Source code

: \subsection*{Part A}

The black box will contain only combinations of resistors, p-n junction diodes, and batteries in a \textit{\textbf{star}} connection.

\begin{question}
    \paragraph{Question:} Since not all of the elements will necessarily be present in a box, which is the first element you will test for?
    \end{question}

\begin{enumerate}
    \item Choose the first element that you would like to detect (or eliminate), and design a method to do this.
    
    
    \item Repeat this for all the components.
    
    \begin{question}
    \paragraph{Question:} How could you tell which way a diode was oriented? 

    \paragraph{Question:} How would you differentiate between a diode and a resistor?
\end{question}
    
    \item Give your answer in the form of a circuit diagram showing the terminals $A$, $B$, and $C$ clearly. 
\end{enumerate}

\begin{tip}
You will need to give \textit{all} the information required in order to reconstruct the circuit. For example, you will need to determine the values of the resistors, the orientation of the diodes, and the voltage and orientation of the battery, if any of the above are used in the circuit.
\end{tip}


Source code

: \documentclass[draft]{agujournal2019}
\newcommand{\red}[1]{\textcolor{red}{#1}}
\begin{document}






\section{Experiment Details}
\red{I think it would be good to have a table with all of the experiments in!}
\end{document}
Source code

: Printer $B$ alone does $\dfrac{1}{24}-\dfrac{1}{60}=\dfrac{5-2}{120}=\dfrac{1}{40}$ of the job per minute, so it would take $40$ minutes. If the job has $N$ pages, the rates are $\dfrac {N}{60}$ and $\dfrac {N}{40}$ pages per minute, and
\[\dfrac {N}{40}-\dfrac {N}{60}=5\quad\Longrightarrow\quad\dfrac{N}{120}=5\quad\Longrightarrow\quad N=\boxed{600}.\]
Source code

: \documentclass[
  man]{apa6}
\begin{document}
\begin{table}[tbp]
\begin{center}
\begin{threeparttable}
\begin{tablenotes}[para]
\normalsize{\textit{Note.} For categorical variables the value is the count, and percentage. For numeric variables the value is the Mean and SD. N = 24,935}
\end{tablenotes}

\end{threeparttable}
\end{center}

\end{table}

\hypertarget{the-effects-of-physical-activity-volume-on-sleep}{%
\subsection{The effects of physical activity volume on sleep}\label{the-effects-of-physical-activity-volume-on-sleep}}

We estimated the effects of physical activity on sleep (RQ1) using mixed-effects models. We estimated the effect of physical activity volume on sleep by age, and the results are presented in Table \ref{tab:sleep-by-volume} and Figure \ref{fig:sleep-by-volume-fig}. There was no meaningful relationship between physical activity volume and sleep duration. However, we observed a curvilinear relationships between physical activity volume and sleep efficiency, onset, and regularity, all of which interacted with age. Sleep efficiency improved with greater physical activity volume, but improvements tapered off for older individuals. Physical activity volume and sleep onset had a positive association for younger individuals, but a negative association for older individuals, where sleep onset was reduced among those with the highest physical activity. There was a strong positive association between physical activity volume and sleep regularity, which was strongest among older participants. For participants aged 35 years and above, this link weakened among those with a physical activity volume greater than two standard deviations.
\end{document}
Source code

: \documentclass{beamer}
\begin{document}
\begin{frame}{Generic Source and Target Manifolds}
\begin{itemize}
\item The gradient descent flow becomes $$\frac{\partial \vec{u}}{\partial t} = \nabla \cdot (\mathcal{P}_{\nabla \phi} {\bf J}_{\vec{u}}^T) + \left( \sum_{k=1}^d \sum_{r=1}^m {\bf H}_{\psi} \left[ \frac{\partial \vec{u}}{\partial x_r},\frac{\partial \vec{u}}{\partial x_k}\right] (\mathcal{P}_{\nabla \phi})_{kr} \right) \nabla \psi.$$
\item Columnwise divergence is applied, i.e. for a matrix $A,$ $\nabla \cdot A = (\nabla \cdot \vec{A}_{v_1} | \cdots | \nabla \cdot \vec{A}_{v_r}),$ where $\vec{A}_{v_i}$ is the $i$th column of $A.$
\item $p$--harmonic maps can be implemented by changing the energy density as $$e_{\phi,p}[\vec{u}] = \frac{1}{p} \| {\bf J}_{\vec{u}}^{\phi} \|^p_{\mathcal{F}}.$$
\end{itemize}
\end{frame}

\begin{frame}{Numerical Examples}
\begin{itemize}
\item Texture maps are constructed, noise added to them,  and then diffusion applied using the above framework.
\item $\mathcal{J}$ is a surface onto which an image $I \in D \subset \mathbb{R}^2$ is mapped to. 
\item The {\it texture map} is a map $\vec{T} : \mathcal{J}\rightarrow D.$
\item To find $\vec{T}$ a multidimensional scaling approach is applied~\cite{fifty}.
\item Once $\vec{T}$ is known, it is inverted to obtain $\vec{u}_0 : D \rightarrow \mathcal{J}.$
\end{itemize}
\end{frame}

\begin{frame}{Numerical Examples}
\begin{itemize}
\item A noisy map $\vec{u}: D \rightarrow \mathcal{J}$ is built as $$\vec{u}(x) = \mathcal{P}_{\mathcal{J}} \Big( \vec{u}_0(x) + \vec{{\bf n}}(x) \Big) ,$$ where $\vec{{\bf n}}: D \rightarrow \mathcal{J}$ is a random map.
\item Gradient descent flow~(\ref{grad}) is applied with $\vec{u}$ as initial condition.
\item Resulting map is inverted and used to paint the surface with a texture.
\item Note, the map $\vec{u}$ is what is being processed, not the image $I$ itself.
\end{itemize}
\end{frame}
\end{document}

* * * * * * *

### [Required work]
Reproduce the entries exactly. Every word has to stay the same.

### [Solved exercise]
Source code

: \subsection*{Part A}

The black box will contain only combinations of resistors, p-n junction diodes, and batteries in a \textit{\textbf{star}} connection.

\begin{question}
    \paragraph{Question:} Since not all of the elements will necessarily be present in a box, which is the first element you will test for?
    \end{question}

\begin{enumerate}
    \item Choose the first element that you would like to detect (or eliminate), and design a method to do this.
    
    
    \item Repeat this for all the components.
    
    \begin{question}
    \paragraph{Question:} How could you tell which way a diode was oriented? 

    \paragraph{Question:} How would you differentiate between a diode and a resistor?
\end{question}
    
    \item Give your answer in the form of a circuit diagram showing the terminals $A$, $B$, and $C$ clearly. 
\end{enumerate}

\begin{tip}
You will need to give \textit{all} the information required in order to reconstruct the circuit. For example, you will need to determine the values of the resistors, the orientation of the diodes, and the voltage and orientation of the battery, if any of the above are used in the circuit.
\end{tip}


Source code

: \documentclass[draft]{agujournal2019}
\newcommand{\red}[1]{\textcolor{red}{#1}}
\begin{document}






\section{Experiment Details}
\red{I think it would be good to have a table with all of the experiments in!}
\end{document}
Source code

: Printer $B$ alone does $\dfrac{1}{24}-\dfrac{1}{60}=\dfrac{5-2}{120}=\dfrac{1}{40}$ of the job per minute, so it would take $40$ minutes. If the job has $N$ pages, the rates are $\dfrac {N}{60}$ and $\dfrac {N}{40}$ pages per minute, and
\[\dfrac {N}{40}-\dfrac {N}{60}=5\quad\Longrightarrow\quad\dfrac{N}{120}=5\quad\Longrightarrow\quad N=\boxed{600}.\]
Source code

: \documentclass[
  man]{apa6}
\begin{document}
\begin{table}[tbp]
\begin{center}
\begin{threeparttable}
\begin{tablenotes}[para]
\normalsize{\textit{Note.} For categorical variables the value is the count, and percentage. For numeric variables the value is the Mean and SD. N = 24,935}
\end{tablenotes}

\end{threeparttable}
\end{center}

\end{table}

\hypertarget{the-effects-of-physical-activity-volume-on-sleep}{%
\subsection{The effects of physical activity volume on sleep}\label{the-effects-of-physical-activity-volume-on-sleep}}

We estimated the effects of physical activity on sleep (RQ1) using mixed-effects models. We estimated the effect of physical activity volume on sleep by age, and the results are presented in Table \ref{tab:sleep-by-volume} and Figure \ref{fig:sleep-by-volume-fig}. There was no meaningful relationship between physical activity volume and sleep duration. However, we observed a curvilinear relationships between physical activity volume and sleep efficiency, onset, and regularity, all of which interacted with age. Sleep efficiency improved with greater physical activity volume, but improvements tapered off for older individuals. Physical activity volume and sleep onset had a positive association for younger individuals, but a negative association for older individuals, where sleep onset was reduced among those with the highest physical activity. There was a strong positive association between physical activity volume and sleep regularity, which was strongest among older participants. For participants aged 35 years and above, this link weakened among those with a physical activity volume greater than two standard deviations.
\end{document}
Source code

: \documentclass{beamer}
\begin{document}
\begin{frame}{Generic Source and Target Manifolds}
\begin{itemize}
\item The gradient descent flow becomes $$\frac{\partial \vec{u}}{\partial t} = \nabla \cdot (\mathcal{P}_{\nabla \phi} {\bf J}_{\vec{u}}^T) + \left( \sum_{k=1}^d \sum_{r=1}^m {\bf H}_{\psi} \left[ \frac{\partial \vec{u}}{\partial x_r},\frac{\partial \vec{u}}{\partial x_k}\right] (\mathcal{P}_{\nabla \phi})_{kr} \right) \nabla \psi.$$
\item Columnwise divergence is applied, i.e. for a matrix $A,$ $\nabla \cdot A = (\nabla \cdot \vec{A}_{v_1} | \cdots | \nabla \cdot \vec{A}_{v_r}),$ where $\vec{A}_{v_i}$ is the $i$th column of $A.$
\item $p$--harmonic maps can be implemented by changing the energy density as $$e_{\phi,p}[\vec{u}] = \frac{1}{p} \| {\bf J}_{\vec{u}}^{\phi} \|^p_{\mathcal{F}}.$$
\end{itemize}
\end{frame}

\begin{frame}{Numerical Examples}
\begin{itemize}
\item Texture maps are constructed, noise added to them,  and then diffusion applied using the above framework.
\item $\mathcal{J}$ is a surface onto which an image $I \in D \subset \mathbb{R}^2$ is mapped to. 
\item The {\it texture map} is a map $\vec{T} : \mathcal{J}\rightarrow D.$
\item To find $\vec{T}$ a multidimensional scaling approach is applied~\cite{fifty}.
\item Once $\vec{T}$ is known, it is inverted to obtain $\vec{u}_0 : D \rightarrow \mathcal{J}.$
\end{itemize}
\end{frame}

\begin{frame}{Numerical Examples}
\begin{itemize}
\item A noisy map $\vec{u}: D \rightarrow \mathcal{J}$ is built as $$\vec{u}(x) = \mathcal{P}_{\mathcal{J}} \Big( \vec{u}_0(x) + \vec{{\bf n}}(x) \Big) ,$$ where $\vec{{\bf n}}: D \rightarrow \mathcal{J}$ is a random map.
\item Gradient descent flow~(\ref{grad}) is applied with $\vec{u}$ as initial condition.
\item Resulting map is inverted and used to paint the surface with a texture.
\item Note, the map $\vec{u}$ is what is being processed, not the image $I$ itself.
\end{itemize}
\end{frame}
\end{document}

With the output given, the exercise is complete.